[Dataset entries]
>>>>>
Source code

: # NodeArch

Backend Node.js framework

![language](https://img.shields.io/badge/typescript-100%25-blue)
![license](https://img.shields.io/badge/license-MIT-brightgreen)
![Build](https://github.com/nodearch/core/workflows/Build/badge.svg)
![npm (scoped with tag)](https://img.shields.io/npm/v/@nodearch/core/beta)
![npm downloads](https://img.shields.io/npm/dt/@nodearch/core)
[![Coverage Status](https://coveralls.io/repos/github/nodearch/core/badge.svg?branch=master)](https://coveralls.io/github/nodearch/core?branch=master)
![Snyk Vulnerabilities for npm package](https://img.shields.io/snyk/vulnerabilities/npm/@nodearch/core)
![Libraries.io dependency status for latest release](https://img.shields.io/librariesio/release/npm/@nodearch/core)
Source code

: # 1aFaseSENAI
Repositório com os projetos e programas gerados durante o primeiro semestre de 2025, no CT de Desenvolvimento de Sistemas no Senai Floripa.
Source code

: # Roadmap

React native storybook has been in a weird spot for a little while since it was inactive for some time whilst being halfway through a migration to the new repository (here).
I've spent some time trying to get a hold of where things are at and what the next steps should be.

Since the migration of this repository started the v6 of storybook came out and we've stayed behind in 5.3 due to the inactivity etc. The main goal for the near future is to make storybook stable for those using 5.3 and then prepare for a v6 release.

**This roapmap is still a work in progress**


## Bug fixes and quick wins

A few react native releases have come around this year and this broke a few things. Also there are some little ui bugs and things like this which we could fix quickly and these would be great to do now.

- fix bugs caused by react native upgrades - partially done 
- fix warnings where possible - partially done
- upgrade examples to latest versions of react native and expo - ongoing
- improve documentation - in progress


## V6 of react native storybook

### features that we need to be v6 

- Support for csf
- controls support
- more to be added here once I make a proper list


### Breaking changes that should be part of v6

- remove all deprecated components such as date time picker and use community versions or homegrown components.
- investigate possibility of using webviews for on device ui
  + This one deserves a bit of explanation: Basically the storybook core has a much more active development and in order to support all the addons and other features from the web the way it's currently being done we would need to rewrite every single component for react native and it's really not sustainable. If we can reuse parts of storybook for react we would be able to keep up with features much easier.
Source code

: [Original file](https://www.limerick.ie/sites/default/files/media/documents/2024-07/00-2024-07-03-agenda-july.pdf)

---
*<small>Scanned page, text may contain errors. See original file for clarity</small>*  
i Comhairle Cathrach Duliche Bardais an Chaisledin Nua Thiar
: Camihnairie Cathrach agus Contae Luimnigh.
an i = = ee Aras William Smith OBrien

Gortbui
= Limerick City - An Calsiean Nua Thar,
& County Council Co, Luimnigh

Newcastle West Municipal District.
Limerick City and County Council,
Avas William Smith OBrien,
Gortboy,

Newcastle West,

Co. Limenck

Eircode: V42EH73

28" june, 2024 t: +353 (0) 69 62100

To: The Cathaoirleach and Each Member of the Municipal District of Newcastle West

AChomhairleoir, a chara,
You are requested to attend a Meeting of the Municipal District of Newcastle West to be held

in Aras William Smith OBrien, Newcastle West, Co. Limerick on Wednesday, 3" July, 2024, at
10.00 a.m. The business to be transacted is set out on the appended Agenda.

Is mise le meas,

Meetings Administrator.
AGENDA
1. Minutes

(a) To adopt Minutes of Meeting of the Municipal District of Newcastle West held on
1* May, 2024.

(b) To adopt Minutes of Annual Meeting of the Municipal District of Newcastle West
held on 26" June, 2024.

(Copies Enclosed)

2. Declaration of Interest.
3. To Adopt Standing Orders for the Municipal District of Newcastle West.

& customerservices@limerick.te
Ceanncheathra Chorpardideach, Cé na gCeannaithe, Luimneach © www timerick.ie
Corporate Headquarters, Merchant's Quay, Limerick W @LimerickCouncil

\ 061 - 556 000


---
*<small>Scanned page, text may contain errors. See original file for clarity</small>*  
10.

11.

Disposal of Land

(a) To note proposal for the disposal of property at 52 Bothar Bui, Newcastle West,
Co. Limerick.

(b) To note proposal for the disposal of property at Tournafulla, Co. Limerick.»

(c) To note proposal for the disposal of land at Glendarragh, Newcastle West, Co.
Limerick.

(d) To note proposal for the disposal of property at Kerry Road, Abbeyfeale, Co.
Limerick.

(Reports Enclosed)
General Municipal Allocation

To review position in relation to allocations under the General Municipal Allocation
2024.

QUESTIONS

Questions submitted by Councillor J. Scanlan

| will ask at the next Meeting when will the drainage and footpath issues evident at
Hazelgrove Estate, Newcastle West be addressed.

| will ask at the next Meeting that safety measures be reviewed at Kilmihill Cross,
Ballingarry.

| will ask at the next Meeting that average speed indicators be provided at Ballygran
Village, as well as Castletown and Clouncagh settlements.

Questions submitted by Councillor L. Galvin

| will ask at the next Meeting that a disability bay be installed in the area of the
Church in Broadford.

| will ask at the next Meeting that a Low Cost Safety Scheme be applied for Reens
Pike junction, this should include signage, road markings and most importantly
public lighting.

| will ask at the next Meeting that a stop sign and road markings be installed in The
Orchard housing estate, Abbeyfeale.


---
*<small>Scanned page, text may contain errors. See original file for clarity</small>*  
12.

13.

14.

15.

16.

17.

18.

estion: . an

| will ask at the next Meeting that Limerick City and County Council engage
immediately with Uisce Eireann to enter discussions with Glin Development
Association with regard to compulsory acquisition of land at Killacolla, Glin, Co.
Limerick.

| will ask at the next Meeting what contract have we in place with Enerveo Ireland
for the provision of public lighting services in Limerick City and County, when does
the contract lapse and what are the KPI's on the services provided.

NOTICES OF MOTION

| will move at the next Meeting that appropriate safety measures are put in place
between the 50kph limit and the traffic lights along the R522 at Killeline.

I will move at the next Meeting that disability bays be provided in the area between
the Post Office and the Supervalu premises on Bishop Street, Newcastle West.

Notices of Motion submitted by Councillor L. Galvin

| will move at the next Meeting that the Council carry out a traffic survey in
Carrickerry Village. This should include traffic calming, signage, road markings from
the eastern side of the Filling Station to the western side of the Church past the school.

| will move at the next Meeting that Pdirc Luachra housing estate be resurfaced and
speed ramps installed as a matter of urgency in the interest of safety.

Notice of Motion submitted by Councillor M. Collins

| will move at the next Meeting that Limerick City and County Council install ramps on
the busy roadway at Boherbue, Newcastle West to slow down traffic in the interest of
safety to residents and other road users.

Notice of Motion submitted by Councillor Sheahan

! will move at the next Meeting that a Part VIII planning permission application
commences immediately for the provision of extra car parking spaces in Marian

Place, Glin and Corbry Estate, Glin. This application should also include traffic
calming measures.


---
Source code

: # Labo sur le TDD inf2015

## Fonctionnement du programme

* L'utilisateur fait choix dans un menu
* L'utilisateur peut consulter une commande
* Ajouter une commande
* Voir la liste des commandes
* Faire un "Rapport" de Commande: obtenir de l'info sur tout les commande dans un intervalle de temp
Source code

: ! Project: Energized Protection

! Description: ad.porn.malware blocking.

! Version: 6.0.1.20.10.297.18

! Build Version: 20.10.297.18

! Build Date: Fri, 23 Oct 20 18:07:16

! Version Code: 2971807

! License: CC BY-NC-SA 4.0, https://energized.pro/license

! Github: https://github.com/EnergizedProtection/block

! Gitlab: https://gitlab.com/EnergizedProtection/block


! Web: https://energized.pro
<<<<<
Without omitting anything, output the data verbatim.

**Result for this exercise**
Source code

: # NodeArch

Backend Node.js framework

![language](https://img.shields.io/badge/typescript-100%25-blue)
![license](https://img.shields.io/badge/license-MIT-brightgreen)
![Build](https://github.com/nodearch/core/workflows/Build/badge.svg)
![npm (scoped with tag)](https://img.shields.io/npm/v/@nodearch/core/beta)
![npm downloads](https://img.shields.io/npm/dt/@nodearch/core)
[![Coverage Status](https://coveralls.io/repos/github/nodearch/core/badge.svg?branch=master)](https://coveralls.io/github/nodearch/core?branch=master)
![Snyk Vulnerabilities for npm package](https://img.shields.io/snyk/vulnerabilities/npm/@nodearch/core)
![Libraries.io dependency status for latest release](https://img.shields.io/librariesio/release/npm/@nodearch/core)
Source code

: # 1aFaseSENAI
Repositório com os projetos e programas gerados durante o primeiro semestre de 2025, no CT de Desenvolvimento de Sistemas no Senai Floripa.
Source code

: # Roadmap

React native storybook has been in a weird spot for a little while since it was inactive for some time whilst being halfway through a migration to the new repository (here).
I've spent some time trying to get a hold of where things are at and what the next steps should be.

Since the migration of this repository started the v6 of storybook came out and we've stayed behind in 5.3 due to the inactivity etc. The main goal for the near future is to make storybook stable for those using 5.3 and then prepare for a v6 release.

**This roapmap is still a work in progress**


## Bug fixes and quick wins

A few react native releases have come around this year and this broke a few things. Also there are some little ui bugs and things like this which we could fix quickly and these would be great to do now.

- fix bugs caused by react native upgrades - partially done 
- fix warnings where possible - partially done
- upgrade examples to latest versions of react native and expo - ongoing
- improve documentation - in progress


## V6 of react native storybook

### features that we need to be v6 

- Support for csf
- controls support
- more to be added here once I make a proper list


### Breaking changes that should be part of v6

- remove all deprecated components such as date time picker and use community versions or homegrown components.
- investigate possibility of using webviews for on device ui
  + This one deserves a bit of explanation: Basically the storybook core has a much more active development and in order to support all the addons and other features from the web the way it's currently being done we would need to rewrite every single component for react native and it's really not sustainable. If we can reuse parts of storybook for react we would be able to keep up with features much easier.
Source code

: [Original file](https://www.limerick.ie/sites/default/files/media/documents/2024-07/00-2024-07-03-agenda-july.pdf)

---
*<small>Scanned page, text may contain errors. See original file for clarity</small>*  
i Comhairle Cathrach Duliche Bardais an Chaisledin Nua Thiar
: Camihnairie Cathrach agus Contae Luimnigh.
an i = = ee Aras William Smith OBrien

Gortbui
= Limerick City - An Calsiean Nua Thar,
& County Council Co, Luimnigh

Newcastle West Municipal District.
Limerick City and County Council,
Avas William Smith OBrien,
Gortboy,

Newcastle West,

Co. Limenck

Eircode: V42EH73

28" june, 2024 t: +353 (0) 69 62100

To: The Cathaoirleach and Each Member of the Municipal District of Newcastle West

AChomhairleoir, a chara,
You are requested to attend a Meeting of the Municipal District of Newcastle West to be held

in Aras William Smith OBrien, Newcastle West, Co. Limerick on Wednesday, 3" July, 2024, at
10.00 a.m. The business to be transacted is set out on the appended Agenda.

Is mise le meas,

Meetings Administrator.
AGENDA
1. Minutes

(a) To adopt Minutes of Meeting of the Municipal District of Newcastle West held on
1* May, 2024.

(b) To adopt Minutes of Annual Meeting of the Municipal District of Newcastle West
held on 26" June, 2024.

(Copies Enclosed)

2. Declaration of Interest.
3. To Adopt Standing Orders for the Municipal District of Newcastle West.

& customerservices@limerick.te
Ceanncheathra Chorpardideach, Cé na gCeannaithe, Luimneach © www timerick.ie
Corporate Headquarters, Merchant's Quay, Limerick W @LimerickCouncil

\ 061 - 556 000


---
*<small>Scanned page, text may contain errors. See original file for clarity</small>*  
10.

11.

Disposal of Land

(a) To note proposal for the disposal of property at 52 Bothar Bui, Newcastle West,
Co. Limerick.

(b) To note proposal for the disposal of property at Tournafulla, Co. Limerick.»

(c) To note proposal for the disposal of land at Glendarragh, Newcastle West, Co.
Limerick.

(d) To note proposal for the disposal of property at Kerry Road, Abbeyfeale, Co.
Limerick.

(Reports Enclosed)
General Municipal Allocation

To review position in relation to allocations under the General Municipal Allocation
2024.

QUESTIONS

Questions submitted by Councillor J. Scanlan

| will ask at the next Meeting when will the drainage and footpath issues evident at
Hazelgrove Estate, Newcastle West be addressed.

| will ask at the next Meeting that safety measures be reviewed at Kilmihill Cross,
Ballingarry.

| will ask at the next Meeting that average speed indicators be provided at Ballygran
Village, as well as Castletown and Clouncagh settlements.

Questions submitted by Councillor L. Galvin

| will ask at the next Meeting that a disability bay be installed in the area of the
Church in Broadford.

| will ask at the next Meeting that a Low Cost Safety Scheme be applied for Reens
Pike junction, this should include signage, road markings and most importantly
public lighting.

| will ask at the next Meeting that a stop sign and road markings be installed in The
Orchard housing estate, Abbeyfeale.


---
*<small>Scanned page, text may contain errors. See original file for clarity</small>*  
12.

13.

14.

15.

16.

17.

18.

estion: . an

| will ask at the next Meeting that Limerick City and County Council engage
immediately with Uisce Eireann to enter discussions with Glin Development
Association with regard to compulsory acquisition of land at Killacolla, Glin, Co.
Limerick.

| will ask at the next Meeting what contract have we in place with Enerveo Ireland
for the provision of public lighting services in Limerick City and County, when does
the contract lapse and what are the KPI's on the services provided.

NOTICES OF MOTION

| will move at the next Meeting that appropriate safety measures are put in place
between the 50kph limit and the traffic lights along the R522 at Killeline.

I will move at the next Meeting that disability bays be provided in the area between
the Post Office and the Supervalu premises on Bishop Street, Newcastle West.

Notices of Motion submitted by Councillor L. Galvin

| will move at the next Meeting that the Council carry out a traffic survey in
Carrickerry Village. This should include traffic calming, signage, road markings from
the eastern side of the Filling Station to the western side of the Church past the school.

| will move at the next Meeting that Pdirc Luachra housing estate be resurfaced and
speed ramps installed as a matter of urgency in the interest of safety.

Notice of Motion submitted by Councillor M. Collins

| will move at the next Meeting that Limerick City and County Council install ramps on
the busy roadway at Boherbue, Newcastle West to slow down traffic in the interest of
safety to residents and other road users.

Notice of Motion submitted by Councillor Sheahan

! will move at the next Meeting that a Part VIII planning permission application
commences immediately for the provision of extra car parking spaces in Marian

Place, Glin and Corbry Estate, Glin. This application should also include traffic
calming measures.


---
Source code

: # Labo sur le TDD inf2015

## Fonctionnement du programme

* L'utilisateur fait choix dans un menu
* L'utilisateur peut consulter une commande
* Ajouter une commande
* Voir la liste des commandes
* Faire un "Rapport" de Commande: obtenir de l'info sur tout les commande dans un intervalle de temp
Source code

: ! Project: Energized Protection

! Description: ad.porn.malware blocking.

! Version: 6.0.1.20.10.297.18

! Build Version: 20.10.297.18

! Build Date: Fri, 23 Oct 20 18:07:16

! Version Code: 2971807

! License: CC BY-NC-SA 4.0, https://energized.pro/license

! Github: https://github.com/EnergizedProtection/block

! Gitlab: https://gitlab.com/EnergizedProtection/block


! Web: https://energized.pro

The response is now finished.